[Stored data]
⟨

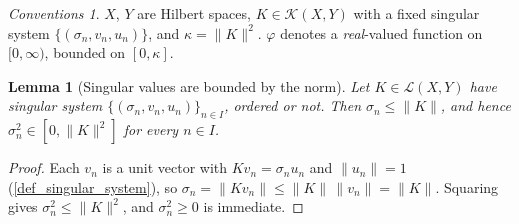 \documentclass[a4paper]{report}
\theoremstyle{plain}
\newtheorem{lemma}[theorem]{Lemma}
\theoremstyle{definition}
\theoremstyle{remark}
\newtheorem{assumptions}[theorem]{Conventions}
\begin{document}
\begin{assumptions}
  \label{asm_functions_compact_operator}
  $X$, $Y$ are Hilbert spaces,
$K \in \mathcal{K}(X,Y)$ with a fixed singular system $\{(\sigma_n,v_n,u_n)\}$, and
$\kappa = \|K\|^2$.  $\varphi$ denotes a \emph{real}-valued function on $[0,\infty)$,
bounded on $[0,\kappa]$.
\end{assumptions}



\begin{lemma}[Singular values are bounded by the norm]
  \label{lem_sigma_bound}
  Let $K \in \mathcal{L}(X,Y)$ have singular system $\{(\sigma_n,v_n,u_n)\}_{n \in I}$,
  ordered or not.  Then $\sigma_n \le \|K\|$, and hence $\sigma_n^2 \in [0,\|K\|^2]$ for
  every $n \in I$.
\end{lemma}
\begin{proof}
  Each $v_n$ is a unit vector with $Kv_n = \sigma_n u_n$ and $\|u_n\| = 1$
  (\cref{def_singular_system}), so $\sigma_n = \|Kv_n\| \le \|K\|\,\|v_n\| = \|K\|$.
  Squaring gives $\sigma_n^2 \le \|K\|^2$, and $\sigma_n^2 \ge 0$ is immediate.
\end{proof}
\end{document}
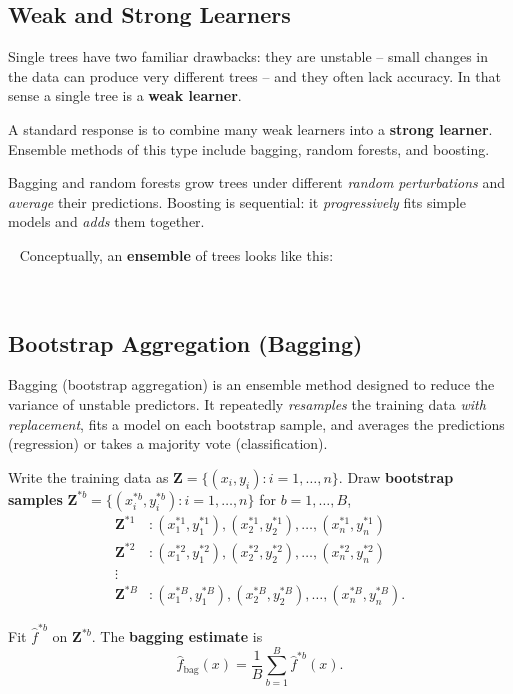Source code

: \documentclass[
]{book}
\begin{document}
\subsection{Weak and Strong Learners}\label{weak-and-strong-learners}

Single trees have two familiar drawbacks: they are unstable -- small changes in the data can produce very different trees -- and they often lack accuracy. In that sense a single tree is a \textbf{weak learner}.

A standard response is to combine many weak learners into a \textbf{strong learner}. Ensemble methods of this type include bagging, random forests, and boosting.

Bagging and random forests grow trees under different \emph{random perturbations} and \emph{average} their predictions. Boosting is sequential: it \emph{progressively} fits simple models and \emph{adds} them together.

~ Conceptually, an \textbf{ensemble} of trees looks like this:
~
~

~~

\subsection{Bootstrap Aggregation (Bagging)}\label{bootstrap-aggregation-bagging}

Bagging (bootstrap aggregation) is an ensemble method designed to reduce the variance of unstable predictors. It repeatedly \emph{resamples} the training data \emph{with replacement}, fits a model on each bootstrap sample, and averages the predictions (regression) or takes a majority vote (classification).

Write the training data as \(\mathbf{Z} = \bigl\{(x_i, y_i): i=1,\ldots,n \bigr\}\). Draw \textbf{bootstrap samples} \(\mathbf{Z}^{*b} = \bigl\{(x_i^{*b}, y_i^{*b}): i=1,\ldots,n \bigr\}\) for \(b=1, \ldots, B\),
\begin{align*}
\mathbf{Z}^{*1} &: (x_1^{*1}, y_1^{*1}), (x_2^{*1}, y_2^{*1}), \ldots, (x_n^{*1}, y_n^{*1})\\
\mathbf{Z}^{*2} &: (x_1^{*2}, y_1^{*2}), (x_2^{*2}, y_2^{*2}), \ldots, (x_n^{*2}, y_n^{*2})\\
\vdots &\\
\mathbf{Z}^{*B}   &: (x_1^{*B}, y_1^{*B}), (x_2^{*B}, y_2^{*B}), \ldots, (x_n^{*B}, y_n^{*B}).
\end{align*}

Fit \(\hat{f}^{*b}\) on \(\mathbf{Z}^{*b}\). The \textbf{bagging estimate} is
\[\hat{f}_{\mathrm{bag}}(x) = \frac{1}{B} \sum_{b=1}^{B} \hat{f}^{*b}(x).\]
\end{document}
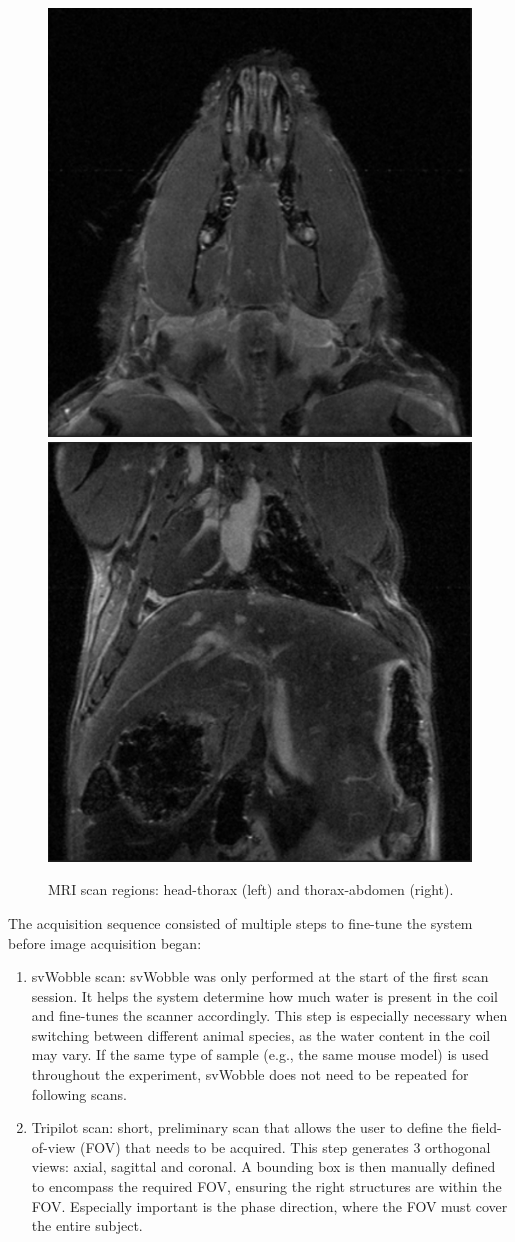 \documentclass[twocolumn]{article}
\begin{document}
\begin{figure}[H]
    \centering
    \includegraphics[width=0.47\linewidth]{head-region.png}
    \hfill
    \includegraphics[width=0.47\linewidth]{thorax-abdomen.png}
    \caption{MRI scan regions: head-thorax (left) and thorax-abdomen (right).}
    \label{fig:scan-orientations}
\end{figure}



The acquisition sequence consisted of multiple steps to fine-tune the system before image acquisition began: 

\begin{enumerate}
\item svWobble scan: svWobble was only performed at the start of the first scan session. It helps the system determine how much water is present in the coil and fine-tunes the scanner accordingly. 
This step is especially necessary when switching between different animal species, as the water content in the coil may vary. 
If the same type of sample (e.g., the same mouse model) is used throughout the experiment, svWobble does not need to be repeated for following scans.
\item Tripilot scan:  short, preliminary scan that allows the user to define the field-of-view (FOV) that needs to be acquired. 
This step generates 3 orthogonal views: axial, sagittal and coronal. A bounding box is then manually defined to encompass the required FOV, ensuring the right structures are within the FOV. 
Especially important is the phase direction, where the FOV must cover the entire subject.
\end{enumerate}
\end{document}

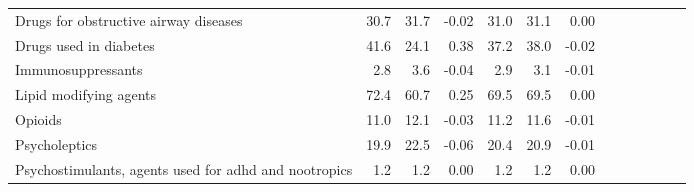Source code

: \documentclass[11pt,]{article}
\begin{document}
\begin{longtable}{lrrrrrrrrrrrr}
      Drugs for obstructive airway diseases & 30.7 & 31.7 & -0.02 & 31.0 & 31.1 &  0.00 \\ 
      Drugs used in diabetes & 41.6 & 24.1 &  0.38 & 37.2 & 38.0 & -0.02 \\ 
      Immunosuppressants &  2.8 &  3.6 & -0.04 &  2.9 &  3.1 & -0.01 \\ 
      Lipid modifying agents & 72.4 & 60.7 &  0.25 & 69.5 & 69.5 &  0.00 \\ 
      Opioids & 11.0 & 12.1 & -0.03 & 11.2 & 11.6 & -0.01 \\ 
      Psycholeptics & 19.9 & 22.5 & -0.06 & 20.4 & 20.9 & -0.01 \\ 
      Psychostimulants, agents used for adhd and nootropics &  1.2 &  1.2 &  0.00 &  1.2 &  1.2 &  0.00 \\ 
   \bottomrule\end{longtable}
\clearpage
{}
\end{document}
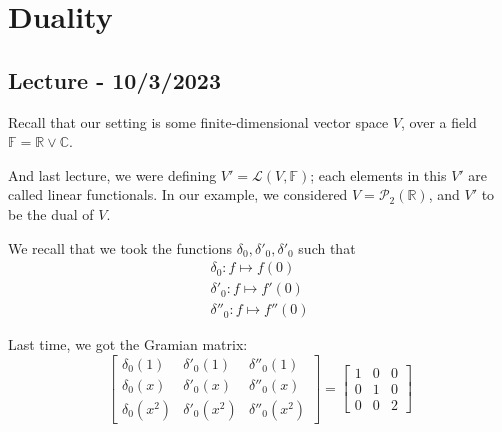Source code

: \documentclass[openany]{book}
\newcommand{\CC}{\mathbb{C}}
\newcommand{\RR}{\mathbb{R}}
\begin{document}
\chapter{Duality}
\section{Lecture - 10/3/2023}
Recall that our setting is some finite-dimensional vector space $V$, over a field $\mathbb{F} = \RR \lor \CC$.

And last lecture, we were defining $V' = \mathcal L(V,\mathbb{F})$; each elements in this $V'$ are called linear functionals. In our example, we considered $V = \mathscr P_{2}(\RR)$, and $V'$ to be the dual of $V$.

We recall that we took the functions $\delta_0, \delta'_0, \delta'_0$ such that
\begin{align*}
	\delta_0 : f \mapsto f(0) \\
	\delta'_{0} : f \mapsto f'(0) \\
	\delta''_{0}: f\mapsto f''(0)
\end{align*}

Last time, we got the Gramian matrix:
\begin{equation*}
	\begin{bmatrix}
		\delta_0(1) & \delta'_{0}(1) & \delta''_{0}(1) \\
		\delta_0(x) & \delta'_0(x) & \delta''_{0}(x) \\
		\delta_0(x^{2}) & \delta'_{0}(x^{2}) & \delta''_{0}(x^{2})
	\end{bmatrix}
	=
	\begin{bmatrix}
		1 & 0 & 0 \\ 0 & 1 & 0 \\ 0 & 0 & 2
	\end{bmatrix}
\end{equation*}
\end{document}
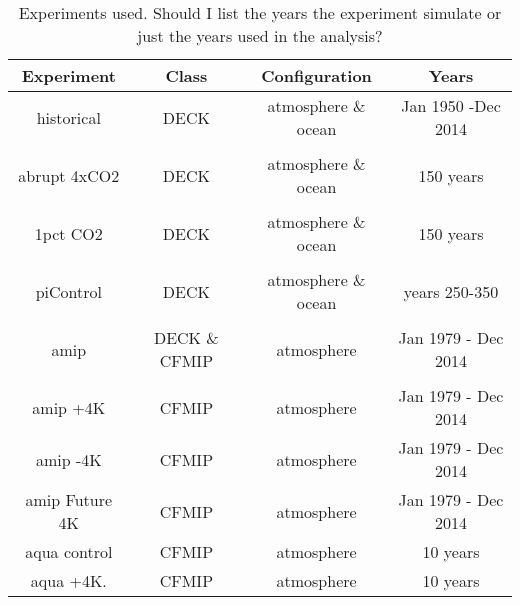 \documentclass[draft]{agujournal2019}
\begin{document}
 \begin{table}
\begin{center}
\caption{Experiments used.   Should I list the years the experiment simulate or just the years used in the analysis?}
    \begin{tabular}{*{4}{c}}
    \hline
    \hline
 Experiment & Class & Configuration & Years   \\ \hline
    historical        &   DECK      &  atmosphere \& ocean   &  Jan 1950 -Dec 2014               \\ 
    \\
    abrupt 4xCO2   & DECK       &  atmosphere \& ocean       & 150 years  \\  
    \\
    1pct CO2   & DECK        &  atmosphere \& ocean  & 150 years \\  
    \\
    piControl  & DECK   &  atmosphere \& ocean  &   years 250-350  \\  
    \\
    amip  & DECK \& CFMIP   &  atmosphere   & Jan 1979 - Dec 2014  \\  
    \\
    amip +4K  & CFMIP       &  atmosphere   & Jan 1979 - Dec 2014  \\ 
    amip -4K   & CFMIP       &  atmosphere   & Jan 1979 - Dec 2014 \\ 
    amip Future 4K  & CFMIP  & atmosphere & Jan 1979 - Dec 2014 \\
    aqua control        & CFMIP  & atmosphere  & 10 years \\
    aqua +4K.  & CFMIP    & atmosphere  &  10 years \\ \hline

    \end{tabular}\par
    \label{tab:exps}
\end{center}
\end{table}
\end{document}
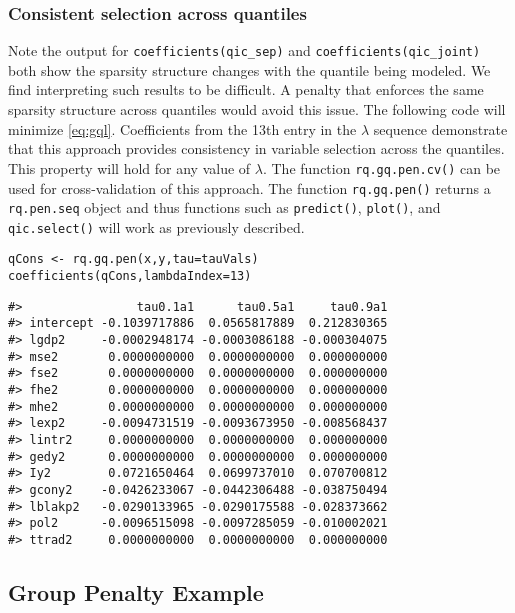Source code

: \subsubsection{Consistent selection across quantiles}\label{consistent-selection-across-quantiles-1}

Note the output for \texttt{coefficients(qic\_sep)} and \texttt{coefficients(qic\_joint)} both show the sparsity structure changes with the quantile being modeled. We find interpreting such results to be difficult. A penalty that enforces the same sparsity structure across quantiles would avoid this issue. The following code will minimize \eqref{eq:gql}. Coefficients from the 13th entry in the \(\lambda\) sequence demonstrate that this approach provides consistency in variable selection across the quantiles. This property will hold for any value of \(\lambda\). The function \texttt{rq.gq.pen.cv()} can be used for cross-validation of this approach. The function \texttt{rq.gq.pen()} returns a \texttt{rq.pen.seq} object and thus functions such as \texttt{predict()}, \texttt{plot()}, and \texttt{qic.select()} will work as previously described.

\begin{verbatim}
qCons <- rq.gq.pen(x,y,tau=tauVals)
coefficients(qCons,lambdaIndex=13)
\end{verbatim}

\begin{verbatim}
#>                tau0.1a1      tau0.5a1     tau0.9a1
#> intercept -0.1039717886  0.0565817889  0.212830365
#> lgdp2     -0.0002948174 -0.0003086188 -0.000304075
#> mse2       0.0000000000  0.0000000000  0.000000000
#> fse2       0.0000000000  0.0000000000  0.000000000
#> fhe2       0.0000000000  0.0000000000  0.000000000
#> mhe2       0.0000000000  0.0000000000  0.000000000
#> lexp2     -0.0094731519 -0.0093673950 -0.008568437
#> lintr2     0.0000000000  0.0000000000  0.000000000
#> gedy2      0.0000000000  0.0000000000  0.000000000
#> Iy2        0.0721650464  0.0699737010  0.070700812
#> gcony2    -0.0426233067 -0.0442306488 -0.038750494
#> lblakp2   -0.0290133965 -0.0290175588 -0.028373662
#> pol2      -0.0096515098 -0.0097285059 -0.010002021
#> ttrad2     0.0000000000  0.0000000000  0.000000000
\end{verbatim}

\subsection{Group Penalty Example}\label{group-penalty-example}

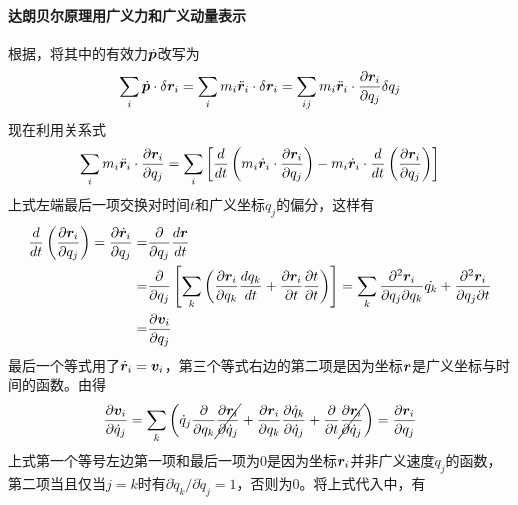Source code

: \paragraph*{达朗贝尔原理用广义力和广义动量表示}
根据，将其中的有效力$\dot{\bm{p}}$改写为
\begin{equation*}
	\begin{aligned}
		\sum_{i} \dot{\bm{p}}\cdot \delta\bm{r}_i = \sum_{i} m_i \ddot{\bm{r}}_i \cdot\delta\bm{r}_i = \sum_{ij} m_i \ddot{\bm{r}}_i \cdot\frac{\partial \bm{r}_i}{\partial q_j}\delta q_j
	\end{aligned}
\end{equation*}
现在利用关系式
\begin{equation}
	\sum_{i} m_i \ddot{\bm{r}}_i\cdot\frac{\partial\bm{r}_i}{\partial q_j}
	=\sum_{i}\left[\frac{d}{dt}\left(m_i\dot{\bm{r}}_i\cdot\frac{\partial\bm{r}_i}{\partial q_j}\right) - m_i\dot{\bm{r}}_i\cdot\frac{d}{dt}\left(\frac{\partial\bm{r}_i}{\partial q_j}\right)\right]
	\label{eq:math-exp}
\end{equation}
上式左端最后一项交换对时间$t$和广义坐标$q_j$的偏分，这样有
\begin{equation}
	\begin{aligned}
	\frac{d}{dt}\left(\frac{\partial\bm{r}_i}{\partial q_j}\right)
	=\frac{\partial\dot{\bm{r}}_i}{\partial q_j}
	=&\frac{\partial}{\partial q_j} \frac{d\bm{r}}{dt} \\
	=&\frac{\partial}{\partial q_j} 
	      \left[\sum_{k}\left(\frac{\partial\bm{r}_i}{\partial q_k}\frac{d q_{k}}{dt} + \frac{\partial \bm{r}_i}{\partial t}\frac{\partial t}{\partial t}\right)\right]
	=\sum_{k}\frac{\partial^2\bm{r}_i}{\partial q_j\partial q_k}\dot{q_k} + \frac{\partial^2 \bm{r}_i}{\partial q_j \partial t}	 \\
	=&\frac{\partial \bm{v}_i}{\partial q_j}
\end{aligned}
\end{equation}
最后一个等式用了$\dot{\bm{r}}_i = \bm{v}_i$，第三个等式右边的第二项是因为坐标$\bm{r}$是广义坐标与时间的函数。由得
\begin{equation}
	\frac{\partial \bm{v}_i}{\partial \dot{q}_j} 
	= \sum_{k}\left(\dot{q}_j\frac{\partial}{\partial q_k}\cancel{\frac{\partial \bm{r}_i}{\partial \dot{q}_j}} + \frac{\partial \bm{r}_i}{\partial q_k}\frac{\partial \dot{q}_k}{\partial \dot{q}_j} + \frac{\partial}{\partial t}\cancel{\frac{\partial \bm{r}_i}{\partial \dot{q}_j}}\right)
	= \frac{\partial \bm{r}_i}{\partial q_j}
\end{equation}
上式第一个等号左边第一项和最后一项为0是因为坐标$\bm{r}_i$并非广义速度$\dot{q}_j$的函数，第二项当且仅当$j = k$时有$\partial \dot{q}_k / \partial \dot{q}_j = 1$，否则为0。将上式代入中，有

⟩

About this task:
Copy out exactly, with no pictures, the lines of the data from the first one through the line bearing "Each $v_n$ is".

Answer to the exercise:
 \documentclass[a4paper]{report}
\theoremstyle{plain}
\newtheorem{lemma}[theorem]{Lemma}
\theoremstyle{definition}
\theoremstyle{remark}
\newtheorem{assumptions}[theorem]{Conventions}
\begin{document}
\begin{assumptions}
  \label{asm_functions_compact_operator}
  $X$, $Y$ are Hilbert spaces,
$K \in \mathcal{K}(X,Y)$ with a fixed singular system $\{(\sigma_n,v_n,u_n)\}$, and
$\kappa = \|K\|^2$.  $\varphi$ denotes a \emph{real}-valued function on $[0,\infty)$,
bounded on $[0,\kappa]$.
\end{assumptions}



\begin{lemma}[Singular values are bounded by the norm]
  \label{lem_sigma_bound}
  Let $K \in \mathcal{L}(X,Y)$ have singular system $\{(\sigma_n,v_n,u_n)\}_{n \in I}$,
  ordered or not.  Then $\sigma_n \le \|K\|$, and hence $\sigma_n^2 \in [0,\|K\|^2]$ for
  every $n \in I$.
\end{lemma}
\begin{proof}
  Each $v_n$ is a unit vector with $Kv_n = \sigma_n u_n$ and $\|u_n\| = 1$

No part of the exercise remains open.